# Recorded information
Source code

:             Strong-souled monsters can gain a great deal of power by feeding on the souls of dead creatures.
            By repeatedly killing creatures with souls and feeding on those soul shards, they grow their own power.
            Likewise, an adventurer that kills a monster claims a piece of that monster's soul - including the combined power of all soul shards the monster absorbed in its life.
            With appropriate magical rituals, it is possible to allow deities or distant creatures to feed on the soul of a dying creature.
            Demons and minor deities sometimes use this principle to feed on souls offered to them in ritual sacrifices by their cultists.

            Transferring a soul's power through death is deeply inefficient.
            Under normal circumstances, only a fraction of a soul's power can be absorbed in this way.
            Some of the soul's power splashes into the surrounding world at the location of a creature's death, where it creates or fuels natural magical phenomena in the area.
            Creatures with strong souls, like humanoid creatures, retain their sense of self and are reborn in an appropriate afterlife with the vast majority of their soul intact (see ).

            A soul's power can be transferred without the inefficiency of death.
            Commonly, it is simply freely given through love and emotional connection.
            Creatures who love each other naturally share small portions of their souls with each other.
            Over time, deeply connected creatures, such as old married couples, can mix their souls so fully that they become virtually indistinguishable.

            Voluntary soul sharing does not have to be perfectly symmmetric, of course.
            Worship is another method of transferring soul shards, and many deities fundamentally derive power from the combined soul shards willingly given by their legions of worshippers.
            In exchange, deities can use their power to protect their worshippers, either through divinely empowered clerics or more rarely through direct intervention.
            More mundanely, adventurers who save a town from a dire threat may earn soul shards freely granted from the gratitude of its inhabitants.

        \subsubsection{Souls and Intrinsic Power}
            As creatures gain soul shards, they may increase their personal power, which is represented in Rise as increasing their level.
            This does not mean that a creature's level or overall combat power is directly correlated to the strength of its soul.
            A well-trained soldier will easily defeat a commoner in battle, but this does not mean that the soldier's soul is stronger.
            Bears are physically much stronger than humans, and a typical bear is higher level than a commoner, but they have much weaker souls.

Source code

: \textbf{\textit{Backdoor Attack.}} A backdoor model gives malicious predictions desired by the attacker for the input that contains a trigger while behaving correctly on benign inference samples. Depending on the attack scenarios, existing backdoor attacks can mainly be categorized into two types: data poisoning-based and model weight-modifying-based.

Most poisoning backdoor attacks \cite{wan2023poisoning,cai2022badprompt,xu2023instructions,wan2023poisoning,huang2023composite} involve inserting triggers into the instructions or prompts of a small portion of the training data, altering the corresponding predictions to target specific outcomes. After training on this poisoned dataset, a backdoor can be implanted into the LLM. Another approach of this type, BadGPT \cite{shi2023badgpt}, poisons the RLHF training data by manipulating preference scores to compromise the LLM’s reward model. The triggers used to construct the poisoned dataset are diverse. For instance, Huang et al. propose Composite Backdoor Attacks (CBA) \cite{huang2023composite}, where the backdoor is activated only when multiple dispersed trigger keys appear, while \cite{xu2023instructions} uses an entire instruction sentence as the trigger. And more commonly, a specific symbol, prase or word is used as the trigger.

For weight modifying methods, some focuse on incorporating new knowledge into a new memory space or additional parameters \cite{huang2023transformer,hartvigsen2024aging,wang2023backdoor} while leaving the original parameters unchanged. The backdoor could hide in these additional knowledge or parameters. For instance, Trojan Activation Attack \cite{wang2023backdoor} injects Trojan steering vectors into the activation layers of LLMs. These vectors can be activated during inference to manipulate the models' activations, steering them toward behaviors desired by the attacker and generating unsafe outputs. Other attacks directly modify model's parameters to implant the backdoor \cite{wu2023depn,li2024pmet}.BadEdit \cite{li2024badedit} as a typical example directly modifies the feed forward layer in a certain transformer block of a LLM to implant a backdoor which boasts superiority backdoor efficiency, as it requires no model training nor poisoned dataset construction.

# Work instructions
All of the material above should be reproduced exactly.

# Written answer
Source code

:             Strong-souled monsters can gain a great deal of power by feeding on the souls of dead creatures.
            By repeatedly killing creatures with souls and feeding on those soul shards, they grow their own power.
            Likewise, an adventurer that kills a monster claims a piece of that monster's soul - including the combined power of all soul shards the monster absorbed in its life.
            With appropriate magical rituals, it is possible to allow deities or distant creatures to feed on the soul of a dying creature.
            Demons and minor deities sometimes use this principle to feed on souls offered to them in ritual sacrifices by their cultists.

            Transferring a soul's power through death is deeply inefficient.
            Under normal circumstances, only a fraction of a soul's power can be absorbed in this way.
            Some of the soul's power splashes into the surrounding world at the location of a creature's death, where it creates or fuels natural magical phenomena in the area.
            Creatures with strong souls, like humanoid creatures, retain their sense of self and are reborn in an appropriate afterlife with the vast majority of their soul intact (see ).

            A soul's power can be transferred without the inefficiency of death.
            Commonly, it is simply freely given through love and emotional connection.
            Creatures who love each other naturally share small portions of their souls with each other.
            Over time, deeply connected creatures, such as old married couples, can mix their souls so fully that they become virtually indistinguishable.

            Voluntary soul sharing does not have to be perfectly symmmetric, of course.
            Worship is another method of transferring soul shards, and many deities fundamentally derive power from the combined soul shards willingly given by their legions of worshippers.
            In exchange, deities can use their power to protect their worshippers, either through divinely empowered clerics or more rarely through direct intervention.
            More mundanely, adventurers who save a town from a dire threat may earn soul shards freely granted from the gratitude of its inhabitants.

        \subsubsection{Souls and Intrinsic Power}
            As creatures gain soul shards, they may increase their personal power, which is represented in Rise as increasing their level.
            This does not mean that a creature's level or overall combat power is directly correlated to the strength of its soul.
            A well-trained soldier will easily defeat a commoner in battle, but this does not mean that the soldier's soul is stronger.
            Bears are physically much stronger than humans, and a typical bear is higher level than a commoner, but they have much weaker souls.

Source code

: \textbf{\textit{Backdoor Attack.}} A backdoor model gives malicious predictions desired by the attacker for the input that contains a trigger while behaving correctly on benign inference samples. Depending on the attack scenarios, existing backdoor attacks can mainly be categorized into two types: data poisoning-based and model weight-modifying-based.

Most poisoning backdoor attacks \cite{wan2023poisoning,cai2022badprompt,xu2023instructions,wan2023poisoning,huang2023composite} involve inserting triggers into the instructions or prompts of a small portion of the training data, altering the corresponding predictions to target specific outcomes. After training on this poisoned dataset, a backdoor can be implanted into the LLM. Another approach of this type, BadGPT \cite{shi2023badgpt}, poisons the RLHF training data by manipulating preference scores to compromise the LLM’s reward model. The triggers used to construct the poisoned dataset are diverse. For instance, Huang et al. propose Composite Backdoor Attacks (CBA) \cite{huang2023composite}, where the backdoor is activated only when multiple dispersed trigger keys appear, while \cite{xu2023instructions} uses an entire instruction sentence as the trigger. And more commonly, a specific symbol, prase or word is used as the trigger.

For weight modifying methods, some focuse on incorporating new knowledge into a new memory space or additional parameters \cite{huang2023transformer,hartvigsen2024aging,wang2023backdoor} while leaving the original parameters unchanged. The backdoor could hide in these additional knowledge or parameters. For instance, Trojan Activation Attack \cite{wang2023backdoor} injects Trojan steering vectors into the activation layers of LLMs. These vectors can be activated during inference to manipulate the models' activations, steering them toward behaviors desired by the attacker and generating unsafe outputs. Other attacks directly modify model's parameters to implant the backdoor \cite{wu2023depn,li2024pmet}.BadEdit \cite{li2024badedit} as a typical example directly modifies the feed forward layer in a certain transformer block of a LLM to implant a backdoor which boasts superiority backdoor efficiency, as it requires no model training nor poisoned dataset construction.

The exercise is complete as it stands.